Inbox & Notifications
The inbox is your central hub for staying on top of what is happening across all your songs.
The bell icon
In the nav bar at the top of every page, you will see a bell icon. When you have unread notifications, a count badge appears on the icon showing how many are waiting.
- The unread count appears instantly when the page loads and updates automatically while you work.
Opening the inbox
Click the bell to open a popover with your notification list. Each notification shows:
- Who triggered it (the actor)
- What happened (mention, invite)
- A preview of the message or context (up to 200 characters)
- When it happened
Notification types
There are three types of notifications:
| Type | When it is created | What it means |
|---|---|---|
| Chat mention | Someone @mentions you in a song's chat | A collaborator tagged you in a message |
| Song invite | Someone adds you as a collaborator on a song | You have been invited to work on a song |
| Project invite | Someone adds you as a collaborator on a project | You have been invited to a project |
Interacting with notifications
- Click a notification to navigate directly to the relevant context (the song, the chat message, etc.). The notification is automatically marked as read when you click it.

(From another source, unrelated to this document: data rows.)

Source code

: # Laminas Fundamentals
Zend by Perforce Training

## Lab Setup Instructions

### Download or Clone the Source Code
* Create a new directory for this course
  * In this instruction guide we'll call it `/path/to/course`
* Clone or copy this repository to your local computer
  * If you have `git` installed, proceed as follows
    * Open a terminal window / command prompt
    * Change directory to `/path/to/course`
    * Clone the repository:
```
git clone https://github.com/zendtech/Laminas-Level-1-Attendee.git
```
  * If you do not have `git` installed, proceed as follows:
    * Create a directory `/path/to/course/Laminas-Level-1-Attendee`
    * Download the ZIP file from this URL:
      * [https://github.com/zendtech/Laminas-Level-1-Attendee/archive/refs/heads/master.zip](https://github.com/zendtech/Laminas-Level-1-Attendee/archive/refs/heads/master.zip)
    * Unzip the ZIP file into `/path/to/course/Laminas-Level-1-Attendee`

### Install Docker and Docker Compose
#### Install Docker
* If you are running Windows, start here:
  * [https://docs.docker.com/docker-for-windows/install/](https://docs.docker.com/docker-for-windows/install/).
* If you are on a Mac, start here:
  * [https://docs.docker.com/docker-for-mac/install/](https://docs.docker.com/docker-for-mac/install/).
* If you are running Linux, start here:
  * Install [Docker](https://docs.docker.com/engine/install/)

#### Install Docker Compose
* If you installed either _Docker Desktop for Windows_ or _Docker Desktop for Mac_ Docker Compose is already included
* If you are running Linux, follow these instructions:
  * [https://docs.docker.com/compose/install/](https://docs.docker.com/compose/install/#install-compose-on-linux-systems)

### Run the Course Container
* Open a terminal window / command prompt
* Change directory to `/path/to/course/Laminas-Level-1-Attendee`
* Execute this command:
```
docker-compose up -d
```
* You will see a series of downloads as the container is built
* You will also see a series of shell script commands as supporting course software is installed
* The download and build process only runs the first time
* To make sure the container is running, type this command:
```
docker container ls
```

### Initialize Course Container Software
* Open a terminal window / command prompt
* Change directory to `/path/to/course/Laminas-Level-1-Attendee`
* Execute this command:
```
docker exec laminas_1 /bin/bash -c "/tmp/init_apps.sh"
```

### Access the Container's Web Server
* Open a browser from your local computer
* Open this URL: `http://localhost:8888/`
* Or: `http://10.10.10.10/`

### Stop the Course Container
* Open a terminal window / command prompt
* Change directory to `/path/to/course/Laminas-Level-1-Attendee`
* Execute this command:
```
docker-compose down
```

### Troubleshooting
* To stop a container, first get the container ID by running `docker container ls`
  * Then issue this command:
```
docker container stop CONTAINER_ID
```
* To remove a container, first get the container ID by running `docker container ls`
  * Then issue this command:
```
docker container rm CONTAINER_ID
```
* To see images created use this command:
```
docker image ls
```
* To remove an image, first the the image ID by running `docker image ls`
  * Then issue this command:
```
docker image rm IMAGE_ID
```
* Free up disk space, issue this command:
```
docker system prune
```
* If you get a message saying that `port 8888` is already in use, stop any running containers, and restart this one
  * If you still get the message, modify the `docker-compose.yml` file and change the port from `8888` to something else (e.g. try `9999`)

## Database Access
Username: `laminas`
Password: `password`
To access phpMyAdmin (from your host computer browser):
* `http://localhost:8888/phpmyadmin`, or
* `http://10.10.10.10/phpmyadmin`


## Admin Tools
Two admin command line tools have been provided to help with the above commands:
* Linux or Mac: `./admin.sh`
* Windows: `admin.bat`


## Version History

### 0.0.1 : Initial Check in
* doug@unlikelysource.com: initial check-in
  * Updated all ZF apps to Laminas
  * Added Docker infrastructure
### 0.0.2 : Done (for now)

- "Mark all read" — a bulk action at the top of the popover that clears all unread badges at once. Useful after catching up on a busy day.
Putting It All Together
Here is a typical collaboration workflow:
- Create a song and rough out the structure — add some sections, drop in a chord progression.
- Invite your collaborator from the song actions menu. They get a notification and can jump right in.

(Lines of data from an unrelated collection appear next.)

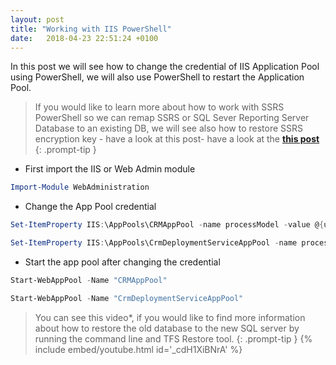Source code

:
 ```yaml
---
layout: post
title: "Working with IIS PowerShell"
date:   2018-04-23 22:51:24 +0100
---
```


In this post we will see how to change the credential of IIS
Application Pool using PowerShell, we will also use PowerShell to
restart the Application Pool.

>If you would like to learn more about how to work with
SSRS PowerShell so we can remap SSRS or SQL Sever Reporting Server
Database to an existing DB, we will see also how to restore SSRS
encryption key - have a look at this post- have a look at the [**this
post**](%20https://mohamedradwan.com/posts/working-with-ssrs-sql-server-reporting-server-powershell/)
{: .prompt-tip }


- First import the IIS or Web Admin module

```powershell
Import-Module WebAdministration
```

- Change the App Pool credential

```powershell
Set-ItemProperty IIS:\AppPools\CRMAppPool -name processModel -value @{userName="myDomain\myUserName";password="myPassword";identitytype=3}

Set-ItemProperty IIS:\AppPools\CrmDeploymentServiceAppPool -name processModel -value @{userName="myDomain\myUserName";password="myPassword";identitytype=3}
```

- Start the app pool after changing the credential

```powershell
Start-WebAppPool -Name "CRMAppPool"

Start-WebAppPool -Name "CrmDeploymentServiceAppPool"
```
>You can see this video*, if you would like to find more information about how to restore the old database to the
new SQL server by running the command line and TFS Restore tool.
{: .prompt-tip }
{% include embed/youtube.html id='_cdH1XiBNrA' %}

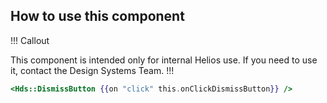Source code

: ## How to use this component

!!! Callout

This component is intended only for internal Helios use. If you need to use it, contact the Design Systems Team.
!!!

```handlebars
<Hds::DismissButton {{on "click" this.onClickDismissButton}} />
```
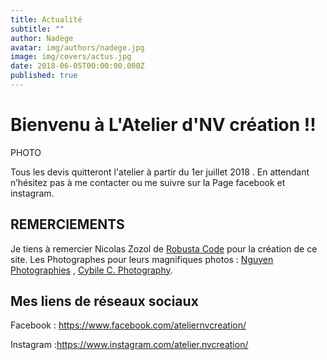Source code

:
 ```yaml
---
title: Actualité
subtitle: ""
author: Nadège
avatar: img/authors/nadege.jpg
image: img/covers/actus.jpg
date: 2018-06-05T00:00:00.000Z
published: true
---
```

Bienvenu à L'Atelier d'NV création !!
====
 
PHOTO
 
 
Tous les devis quitteront l'atelier à partir du 1er juillet 2018 . En attendant n’hésitez pas à  me contacter ou me suivre sur la Page facebook et instagram.
 
 
REMERCIEMENTS
----

 
Je tiens à remercier Nicolas Zozol de [Robusta Code](http://www.robusta.io) pour la création de ce site. 
Les Photographes pour leurs magnifiques photos : [Nguyen Photographies](http://www.ngtuan.com) , [Cybile C. Photography](https://www.facebook.com/Cybile-C-Photography-246675958701076/).
 
 
 
Mes liens de réseaux sociaux
----
 
Facebook : https://www.facebook.com/ateliernvcreation/
 
Instagram :https://www.instagram.com/atelier.nvcreation/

- Work in parallel. One person writes lyrics in Verse 1 while the other programs a drum pattern in the Chorus. The activity feed keeps both of you informed.
- Chat as you go. Drop a message like "Check out @Chorus > Drum Pattern, I added a fill before the last beat" so your collaborator knows exactly where to look.
- Stay in the loop. Even when you are not in the song, inbox notifications surface @mentions and invites so nothing slips through the cracks.
Collaboration in Nitesong is designed to feel natural — like passing a notebook back and forth, except both of you can write at the same time.